The sky outside my window has grown a light milky blue. The coffee is now cold, as is the giant mug it’s cradled in. So much time has passed since the beginning of my new self, and yet it feels like so much is only just now dawning on me. Like how dark that dark night really was. Like how it feels to finally get a grip on your own mind, your own actions, your own power.
The truth is there’s no way to explain this feeling of becoming someone you are meeting for the first time. Maybe it’s because it’s not just a ‘feeling.’ It’s the most clear and concrete reality you’ve ever known. For the first time in my life ever — and I got the college degree and had the graduation party; had my baby and raised him well; had the big, big wedding and we’ve celebrated our anniversary every year for seventeen years now; had the career and the promotions — for the first time in my life since recovery began, I know exactly where I am when I’m alone with me.
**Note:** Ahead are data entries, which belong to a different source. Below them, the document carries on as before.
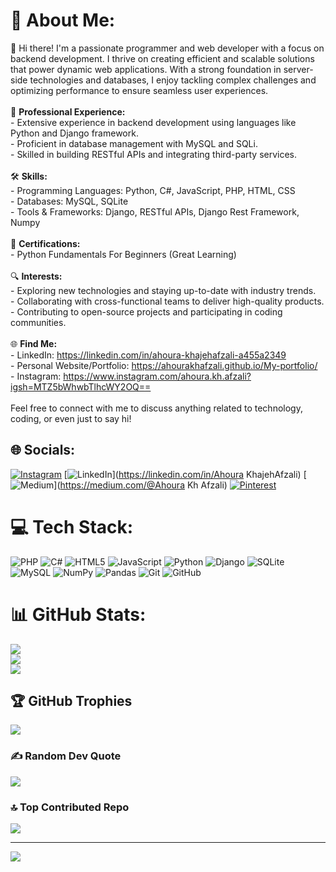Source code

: # 💫 About Me:
👋 Hi there! I'm a passionate programmer and web developer with a focus on backend development. I thrive on creating efficient and scalable solutions that power dynamic web applications. With a strong foundation in server-side technologies and databases, I enjoy tackling complex challenges and optimizing performance to ensure seamless user experiences.<br><br>💼 **Professional Experience:**<br>- Extensive experience in backend development using languages like Python and Django framework.<br>- Proficient in database management with MySQL and SQLi.<br>- Skilled in building RESTful APIs and integrating third-party services.<br><br>🛠️ **Skills:**<br>- Programming Languages: Python, C#, JavaScript, PHP, HTML, CSS<br>- Databases: MySQL, SQLite<br>- Tools & Frameworks: Django, RESTful APIs, Django Rest Framework, Numpy<br><br>📜 **Certifications:**<br>- Python Fundamentals For Beginners (Great Learning)<br><br>🔍 **Interests:**<br>- Exploring new technologies and staying up-to-date with industry trends.<br>- Collaborating with cross-functional teams to deliver high-quality products.<br>- Contributing to open-source projects and participating in coding communities.<br><br>🌐 **Find Me:**<br>- LinkedIn: https://linkedin.com/in/ahoura-khajehafzali-a455a2349<br>- Personal Website/Portfolio: https://ahourakhafzali.github.io/My-portfolio/<br>- Instagram: https://www.instagram.com/ahoura.kh.afzali?igsh=MTZ5bWhwbTlhcWY2OQ==<br><br>Feel free to connect with me to discuss anything related to technology, coding, or even just to say hi! <br>


## 🌐 Socials:
[![Instagram](https://img.shields.io/badge/Instagram-%23E4405F.svg?logo=Instagram&logoColor=white)](https://instagram.com/ahoura.kh.afzali) [![LinkedIn](https://img.shields.io/badge/LinkedIn-%230077B5.svg?logo=linkedin&logoColor=white)](https://linkedin.com/in/Ahoura KhajehAfzali) [![Medium](https://img.shields.io/badge/Medium-12100E?logo=medium&logoColor=white)](https://medium.com/@Ahoura Kh Afzali) [![Pinterest](https://img.shields.io/badge/Pinterest-%23E60023.svg?logo=Pinterest&logoColor=white)](https://pinterest.com/Ahoura.kh) 

# 💻 Tech Stack:
![PHP](https://img.shields.io/badge/php-%23777BB4.svg?style=for-the-badge&logo=php&logoColor=white) ![C#](https://img.shields.io/badge/c%23-%23239120.svg?style=for-the-badge&logo=csharp&logoColor=white) ![HTML5](https://img.shields.io/badge/html5-%23E34F26.svg?style=for-the-badge&logo=html5&logoColor=white) ![JavaScript](https://img.shields.io/badge/javascript-%23323330.svg?style=for-the-badge&logo=javascript&logoColor=%23F7DF1E) ![Python](https://img.shields.io/badge/python-3670A0?style=for-the-badge&logo=python&logoColor=ffdd54) ![Django](https://img.shields.io/badge/django-%23092E20.svg?style=for-the-badge&logo=django&logoColor=white) ![SQLite](https://img.shields.io/badge/sqlite-%2307405e.svg?style=for-the-badge&logo=sqlite&logoColor=white) ![MySQL](https://img.shields.io/badge/mysql-4479A1.svg?style=for-the-badge&logo=mysql&logoColor=white) ![NumPy](https://img.shields.io/badge/numpy-%23013243.svg?style=for-the-badge&logo=numpy&logoColor=white) ![Pandas](https://img.shields.io/badge/pandas-%23150458.svg?style=for-the-badge&logo=pandas&logoColor=white) ![Git](https://img.shields.io/badge/git-%23F05033.svg?style=for-the-badge&logo=git&logoColor=white) ![GitHub](https://img.shields.io/badge/github-%23121011.svg?style=for-the-badge&logo=github&logoColor=white)
# 📊 GitHub Stats:
![](https://github-readme-stats.vercel.app/api?username=AhouraKhAfzali&theme=ambient_gradient&hide_border=true&include_all_commits=true&count_private=true)<br/>
![](https://github-readme-streak-stats.herokuapp.com/?user=AhouraKhAfzali&theme=ambient_gradient&hide_border=true)<br/>
![](https://github-readme-stats.vercel.app/api/top-langs/?username=AhouraKhAfzali&theme=ambient_gradient&hide_border=true&include_all_commits=true&count_private=true&layout=compact)

## 🏆 GitHub Trophies
![](https://github-profile-trophy.vercel.app/?username=AhouraKhAfzali&theme=ambient_gradient&no-frame=true&no-bg=false&margin-w=4)

### ✍️ Random Dev Quote
![](https://quotes-github-readme.vercel.app/api?type=vetical&theme=light)

### 🔝 Top Contributed Repo
![](https://github-contributor-stats.vercel.app/api?username=AhouraKhAfzali&limit=5&theme=ambient_gradient&combine_all_yearly_contributions=true)

---
[![](https://visitcount.itsvg.in/api?id=AhouraKhAfzali&icon=2&color=1)](https://visitcount.itsvg.in)

<!-- Proudly created with GPRM ( https://gprm.itsvg.in ) -->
I know I can trust myself and I know I’m not going to run because I don’t live that way anymore. I chose me all that time ago, in January 2022, when I looked in the fridge and there was water where the wine used to be. And I couldn’t believe I was doing this thing.
There’s no designated public platform or cultural custom around acknowledging or celebrating this kind of radical self-transformation. Maybe because there’s no radical self-transformation quite like recovery. But it feels so good to write about it here with you. To finally have somewhere to open up about what’s it’s really like to re-emerge like this. And not feel like a freak when I do.
I’m finding the sobriety journey to be a double-edged sword. Simultaneously I want everyone and no one to know I’m doing it.
I feel similarly on my mental health journey, which is of course part of your journey too, and also difficult to talk about societally. People who have not experienced something like it themselves have no way to understand how hard I've worked and how much progress I've made, even if I'm still struggling some. I feel like I get more truly sympathetic responses talking about the struggle parts. Trying to describe my wins seems to mostly elicit a kind of puzzled "that's great" that doesn't feel terribly connecting. I guess that's why it's important to find others who do understand from their own experiences, but it does feel like a loss when someone you've previously felt close to can't really come with you on your journey.